President Barack Obama got rare commendations from conservatives on Monday when he announced his nominee for a long-vacant State Department post charged with advocating for religious minorities around the world.
If confirmed, Rabbi David Saperstein will be the first non-Christian appointed as ambassador-at-large for international religious freedom. He has worked for 30 years with the Religious Action Center of Reform Judaism, which he currently leads. He teaches law at Georgetown University and serves as one of Obama’s faith-based advisors.
The State Department position has been vacant since Obama’s previous nominee, Suzan Johnson Cook, resigned in October. Conservatives have clamored for a new ambassador as conflicts in the Middle East, Africa, and Asia took brutal, religiously based turns for the worse.
Russell Moore, president of the Ethics & Religious Liberty Commission (ERLC) of the Southern Baptist Convention, led the lobbying efforts and praised the nomination Monday. “Rabbi Saperstein is a respected thinker and leader who brings gravity to this important task,” Moore said in a statement. “He has my prayers and my pledge of full cooperation.”
Long-time religious liberty champion Rep. Frank Wolf, R-Va., also praised the nomination and urged a swift confirmation, even as he continues to speak out against the genocide of Christians in Iraq.
Such praise for Saperstein confused some conservatives because on most domestic social issues, he stands with Obama. He asked the president not to include religious exemptions in this month’s executive order on LGBT employment among federal contractors. He also opposed the Hobby Lobby case, supporting the Obama administration’s demand that businesses cover abortifacient drugs under their insurance policies. And he’s staunchly pro-abortion.
“We’re not in any agreement with the administration … or Rabbi Saperstein there,” said Barrett Duke, the ERLC’s vice president for public policy and research. “However, David has for decades proven a very strong advocate for religious freedom understood in the international context, a lot of which we’re looking at today.”

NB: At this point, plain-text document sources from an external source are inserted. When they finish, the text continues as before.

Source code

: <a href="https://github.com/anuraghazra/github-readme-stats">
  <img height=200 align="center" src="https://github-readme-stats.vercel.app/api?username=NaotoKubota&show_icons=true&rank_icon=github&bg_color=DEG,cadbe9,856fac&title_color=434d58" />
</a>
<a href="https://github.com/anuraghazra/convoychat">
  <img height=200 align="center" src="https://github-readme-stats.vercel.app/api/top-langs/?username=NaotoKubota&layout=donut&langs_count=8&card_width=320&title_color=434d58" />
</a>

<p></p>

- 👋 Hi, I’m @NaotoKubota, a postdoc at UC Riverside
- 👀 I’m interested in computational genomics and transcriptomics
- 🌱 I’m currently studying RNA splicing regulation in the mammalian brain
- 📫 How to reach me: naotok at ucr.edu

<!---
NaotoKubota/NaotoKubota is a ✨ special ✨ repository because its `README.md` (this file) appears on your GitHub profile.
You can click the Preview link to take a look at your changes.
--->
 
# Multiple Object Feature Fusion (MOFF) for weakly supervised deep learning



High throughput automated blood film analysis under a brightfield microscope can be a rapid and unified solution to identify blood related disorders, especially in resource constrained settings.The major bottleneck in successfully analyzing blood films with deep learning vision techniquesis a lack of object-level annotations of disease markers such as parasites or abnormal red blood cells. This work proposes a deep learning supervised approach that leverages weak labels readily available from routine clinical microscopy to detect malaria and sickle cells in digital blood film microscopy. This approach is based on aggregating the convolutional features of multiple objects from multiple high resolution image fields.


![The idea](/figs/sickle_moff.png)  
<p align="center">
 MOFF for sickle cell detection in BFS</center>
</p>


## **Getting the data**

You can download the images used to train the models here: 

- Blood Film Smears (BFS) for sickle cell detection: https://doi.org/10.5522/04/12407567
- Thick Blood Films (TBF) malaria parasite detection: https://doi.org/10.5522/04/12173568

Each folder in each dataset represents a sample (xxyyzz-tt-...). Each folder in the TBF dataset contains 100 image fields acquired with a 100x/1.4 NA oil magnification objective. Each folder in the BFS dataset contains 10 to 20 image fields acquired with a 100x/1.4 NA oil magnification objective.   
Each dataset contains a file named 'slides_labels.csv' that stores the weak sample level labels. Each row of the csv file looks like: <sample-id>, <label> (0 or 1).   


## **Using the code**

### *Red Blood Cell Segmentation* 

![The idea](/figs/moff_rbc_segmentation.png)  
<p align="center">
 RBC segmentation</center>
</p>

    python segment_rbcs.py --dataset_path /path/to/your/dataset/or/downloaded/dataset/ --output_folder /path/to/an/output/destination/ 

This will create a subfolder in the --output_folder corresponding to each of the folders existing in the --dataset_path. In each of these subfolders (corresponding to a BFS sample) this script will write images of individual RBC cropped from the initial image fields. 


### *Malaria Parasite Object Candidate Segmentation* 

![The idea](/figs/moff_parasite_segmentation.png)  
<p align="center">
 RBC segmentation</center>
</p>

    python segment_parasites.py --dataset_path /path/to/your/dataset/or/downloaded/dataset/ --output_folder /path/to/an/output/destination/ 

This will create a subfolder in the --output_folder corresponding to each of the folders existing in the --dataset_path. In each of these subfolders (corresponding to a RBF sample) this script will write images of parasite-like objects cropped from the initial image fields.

Wolf helped create Saperstein’s position in 1998. His International Religious Freedom Act established the International Religious Freedom Office (IRFO) and its ambassador-at-large. The act also created the U.S. Commission on International Religious Freedom (USCIRF), a watchdog often critical of Obama’s handling of international human rights. Saperstein endorsed Wolf’s legislation and served as the commission’s first chair.
“I had the business community against me, I had [Secretary of State] Madeleine Albright against me, I had President Clinton against me. But I had Chuck Colson with me, and I had Rabbi Saperstein with me,” Wolf told me Tuesday, referring to Saperstein as “there from the beginning.”
And because Saperstein is from the president’s own circles, Duke told me, he likely could influence policy in a way Cook could not. “I’ve worked with David since I got to Washington in 2003,” Duke said. “We disagree on a lot of issues. … But I’ve always found him agreeable on matters of religious persecution like we’re dealing with in the international context.”
Wolf told me Saperstein was instrumental in the passage of the Religious Freedom Restoration Act of 1993, working again with conservatives like Colson. On issues like this, he told me, you make coalitions around what you agree on. “Frankly, the nation has to come together,” Wolf said. “And this administration has been a fundamental failure.”